Date of Graduation

2015

Document Type

Dissertation

Degree Type

PhD

College

School of Nursing

Department

Adult Health

Committee Chair

Katherine J Buck

Committee Co-Chair

Gina Maiocco

Committee Member

Elisabeth Shelton

Committee Member

Mary Jane Smith

Committee Member

Debra Wiegand

Abstract

Nearly 65 million Americans served as care provider to an ill or disabled adult, and over 1.6 million Americans participated in the care of a family member in hospice. Families experience transitions, or changes, throughout the serious illness trajectory. Throughout transitions in serious illness, families participate in the care, support, and decision-making for their ill family member. Families' lives are often disrupted during this time and families experience emotional, physical and psychological distress during transitions. In spite of this, families are rarely included in care, and little is known about how families make sense of transitions. Culture, and the factors that shape it, can impact family interpretations of illness and meanings of illness transitions. This qualitative study explored family descriptions of the influence of four cultural factors (kinship/family, knowledge systems, community/social systems, and faith/religion) on transitions in serious illness during an understudied transitional time span, from the point of diagnosis up to the EOL phase. Eleven participant interviews were gathered from twelve family members of persons recently deceased due to serious illness. Data collection and analysis were guided by the concepts of culture and transitions in illness and conventional content analysis methods.
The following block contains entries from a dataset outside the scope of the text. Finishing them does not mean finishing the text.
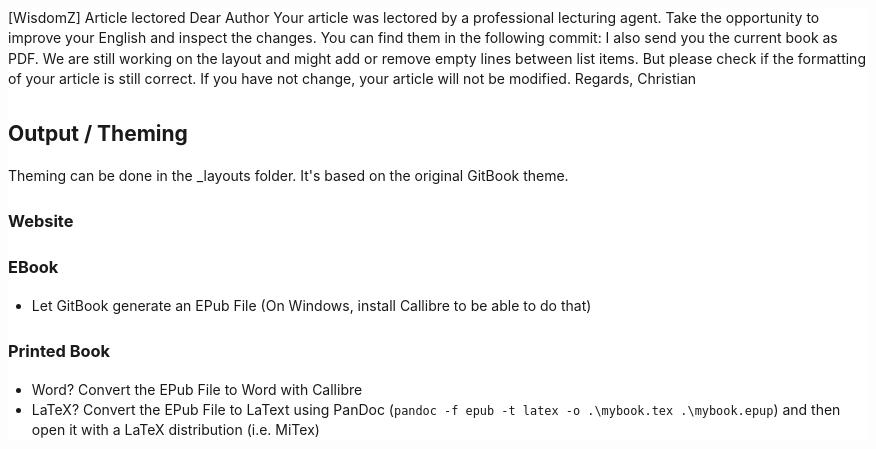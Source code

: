 [WisdomZ] Article lectored
Dear Author
Your article was lectored by a professional lecturing agent. 
Take the opportunity to improve your English and inspect the changes. You can find them in the following commit: 
I also send you the current book as PDF. We are still working on the layout and might add or remove empty lines between list items. 
But please check if the formatting of your article is still correct. If you have not change, your article will not be modified.
Regards,
Christian

## Output / Theming

Theming can be done in the _layouts folder. It's based on the original GitBook theme.

### Website

### EBook

* Let GitBook generate an EPub File (On Windows, install Callibre to be able to do that)

### Printed Book

* Word? Convert the EPub File to Word with Callibre
* LaTeX? Convert the EPub File to LaText using PanDoc (`pandoc -f epub -t latex -o .\mybook.tex .\mybook.epup`) and then open it with a LaTeX distribution (i.e. MiTex)







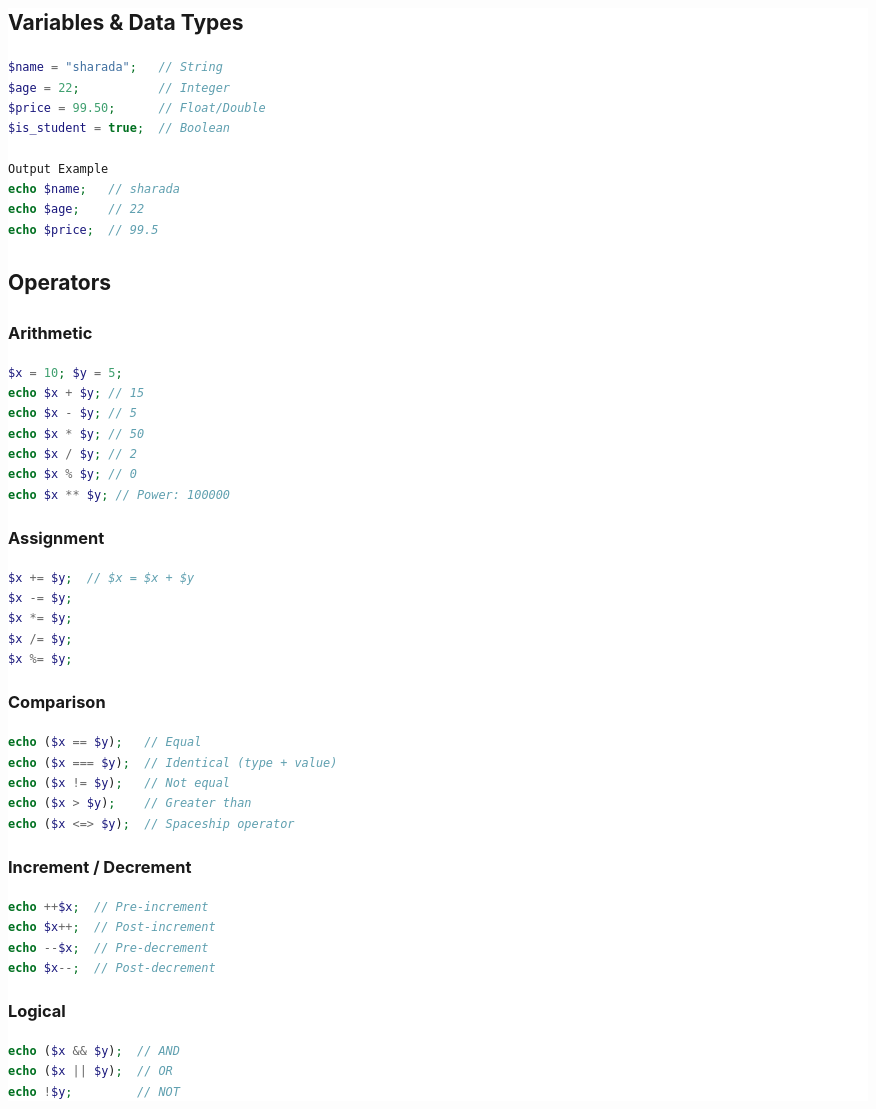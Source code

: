 ## Variables & Data Types
```php
$name = "sharada";   // String
$age = 22;           // Integer
$price = 99.50;      // Float/Double
$is_student = true;  // Boolean

Output Example
echo $name;   // sharada
echo $age;    // 22
echo $price;  // 99.5
```


## Operators
### Arithmetic
```php
$x = 10; $y = 5;
echo $x + $y; // 15
echo $x - $y; // 5
echo $x * $y; // 50
echo $x / $y; // 2
echo $x % $y; // 0
echo $x ** $y; // Power: 100000
```
### Assignment
```php
$x += $y;  // $x = $x + $y
$x -= $y;
$x *= $y;
$x /= $y;
$x %= $y;
```
### Comparison
```php
echo ($x == $y);   // Equal
echo ($x === $y);  // Identical (type + value)
echo ($x != $y);   // Not equal
echo ($x > $y);    // Greater than
echo ($x <=> $y);  // Spaceship operator
```
### Increment / Decrement
```php
echo ++$x;  // Pre-increment
echo $x++;  // Post-increment
echo --$x;  // Pre-decrement
echo $x--;  // Post-decrement
```
### Logical
```php
echo ($x && $y);  // AND
echo ($x || $y);  // OR
echo !$y;         // NOT
```
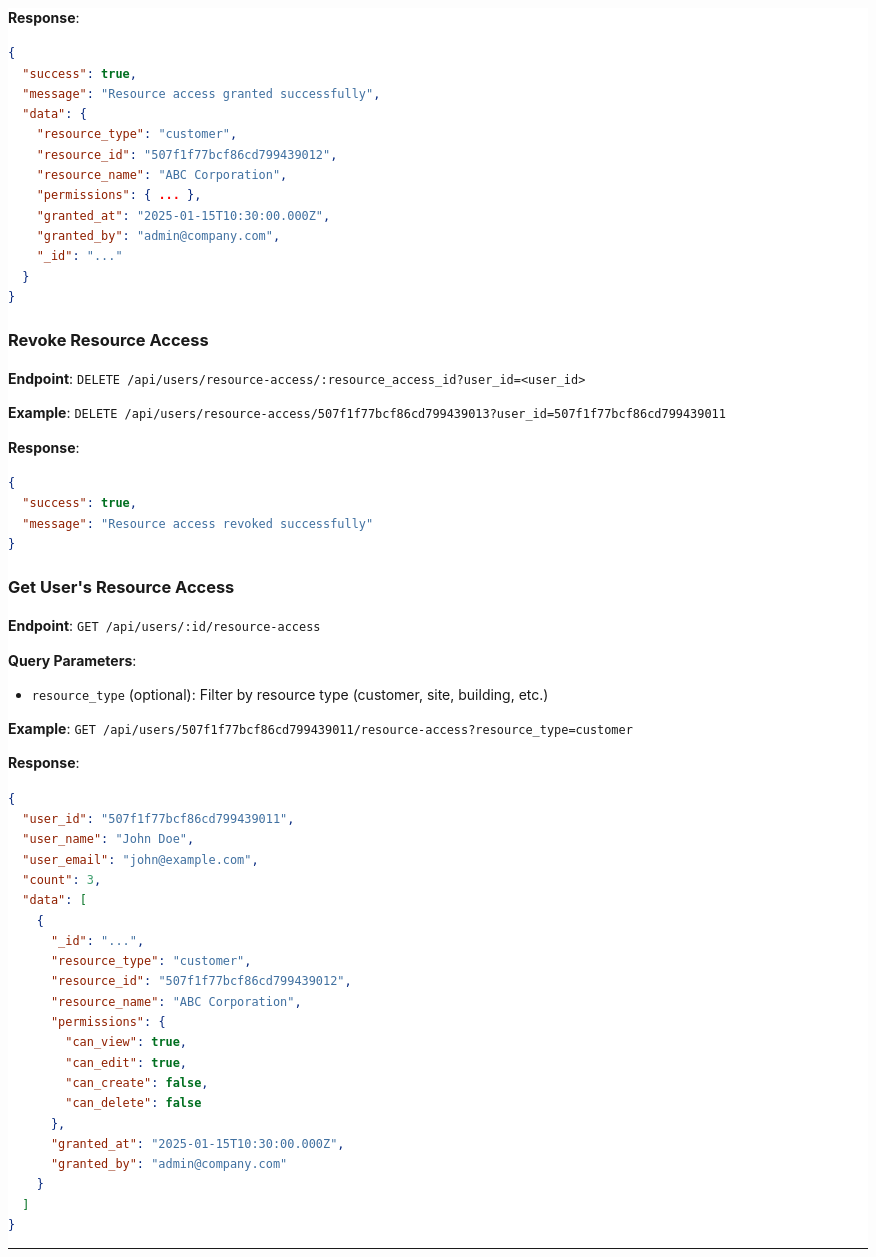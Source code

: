 **Response**:
```json
{
  "success": true,
  "message": "Resource access granted successfully",
  "data": {
    "resource_type": "customer",
    "resource_id": "507f1f77bcf86cd799439012",
    "resource_name": "ABC Corporation",
    "permissions": { ... },
    "granted_at": "2025-01-15T10:30:00.000Z",
    "granted_by": "admin@company.com",
    "_id": "..."
  }
}
```

### Revoke Resource Access

**Endpoint**: `DELETE /api/users/resource-access/:resource_access_id?user_id=<user_id>`

**Example**: `DELETE /api/users/resource-access/507f1f77bcf86cd799439013?user_id=507f1f77bcf86cd799439011`

**Response**:
```json
{
  "success": true,
  "message": "Resource access revoked successfully"
}
```

### Get User's Resource Access

**Endpoint**: `GET /api/users/:id/resource-access`

**Query Parameters**:
- `resource_type` (optional): Filter by resource type (customer, site, building, etc.)

**Example**: `GET /api/users/507f1f77bcf86cd799439011/resource-access?resource_type=customer`

**Response**:
```json
{
  "user_id": "507f1f77bcf86cd799439011",
  "user_name": "John Doe",
  "user_email": "john@example.com",
  "count": 3,
  "data": [
    {
      "_id": "...",
      "resource_type": "customer",
      "resource_id": "507f1f77bcf86cd799439012",
      "resource_name": "ABC Corporation",
      "permissions": {
        "can_view": true,
        "can_edit": true,
        "can_create": false,
        "can_delete": false
      },
      "granted_at": "2025-01-15T10:30:00.000Z",
      "granted_by": "admin@company.com"
    }
  ]
}
```

---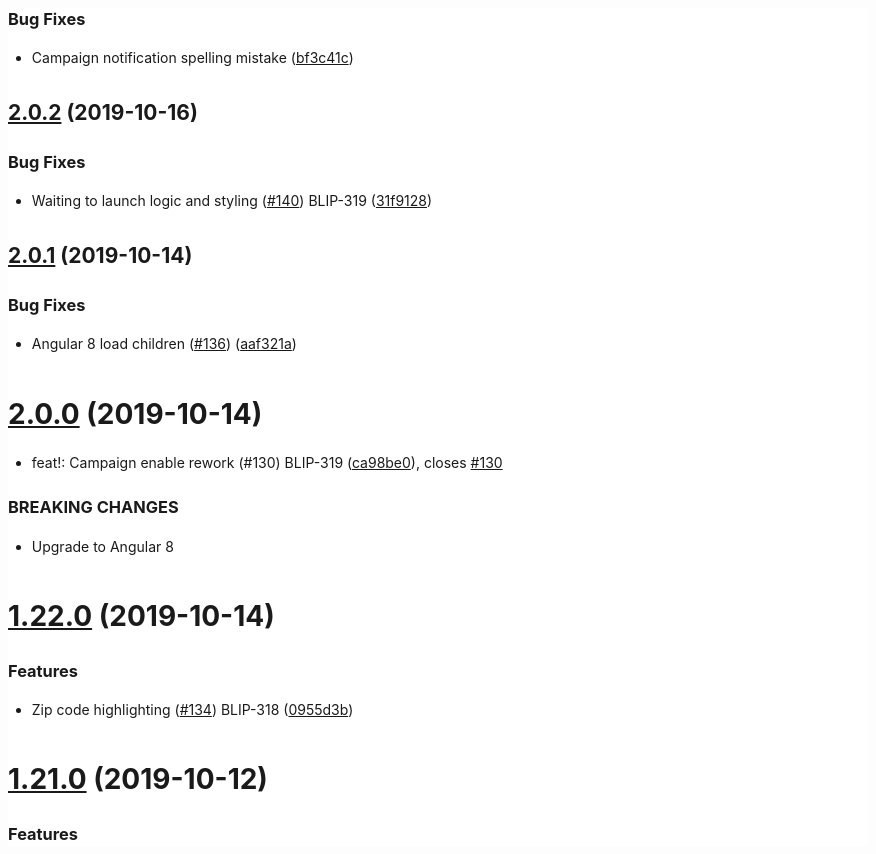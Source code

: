 ### Bug Fixes

* Campaign notification spelling mistake ([bf3c41c](https://github.com/Acme-Intergalactic/marketplace-v2/commit/bf3c41cc77b027410557e599b567575794da3a64))

## [2.0.2](https://github.com/Acme-Intergalactic/marketplace-v2/compare/v2.0.1...v2.0.2) (2019-10-16)

### Bug Fixes

* Waiting to launch logic and styling ([#140](https://github.com/Acme-Intergalactic/marketplace-v2/issues/140)) BLIP-319 ([31f9128](https://github.com/Acme-Intergalactic/marketplace-v2/commit/31f91286841482f2edf36af22a94fd7216674718))

## [2.0.1](https://github.com/Acme-Intergalactic/marketplace-v2/compare/v2.0.0...v2.0.1) (2019-10-14)

### Bug Fixes

* Angular 8 load children ([#136](https://github.com/Acme-Intergalactic/marketplace-v2/issues/136)) ([aaf321a](https://github.com/Acme-Intergalactic/marketplace-v2/commit/aaf321a955634a0328ce2be064e663244787b8be))

# [2.0.0](https://github.com/Acme-Intergalactic/marketplace-v2/compare/v1.22.0...v2.0.0) (2019-10-14)

* feat!: Campaign enable rework (#130) BLIP-319 ([ca98be0](https://github.com/Acme-Intergalactic/marketplace-v2/commit/ca98be0e905279de6d294848458c570473d18aaa)), closes [#130](https://github.com/Acme-Intergalactic/marketplace-v2/issues/130)

### BREAKING CHANGES

* Upgrade to Angular 8

# [1.22.0](https://github.com/Acme-Intergalactic/marketplace-v2/compare/v1.21.0...v1.22.0) (2019-10-14)

### Features

* Zip code highlighting ([#134](https://github.com/Acme-Intergalactic/marketplace-v2/issues/134)) BLIP-318 ([0955d3b](https://github.com/Acme-Intergalactic/marketplace-v2/commit/0955d3b))

# [1.21.0](https://github.com/Acme-Intergalactic/marketplace-v2/compare/v1.20.0...v1.21.0) (2019-10-12)

### Features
Seven themes emerged from the data that described the influence of cultural factors on family transitions in serious illness: (1) family takes care of family; (2) we're "going to fight this"; (3) "seeing" and experience were believing; (4) families "figured it out"; (5) community eased the family burden; (6) health professionals both eased and hindered family transitions; and (7) "God was always in the background". Findings support the need for provision of patient-centered, family-focused, culturally congruent nursing care to seriously ill persons and their families across the illness continuum. Implications for nursing education and research are also discussed.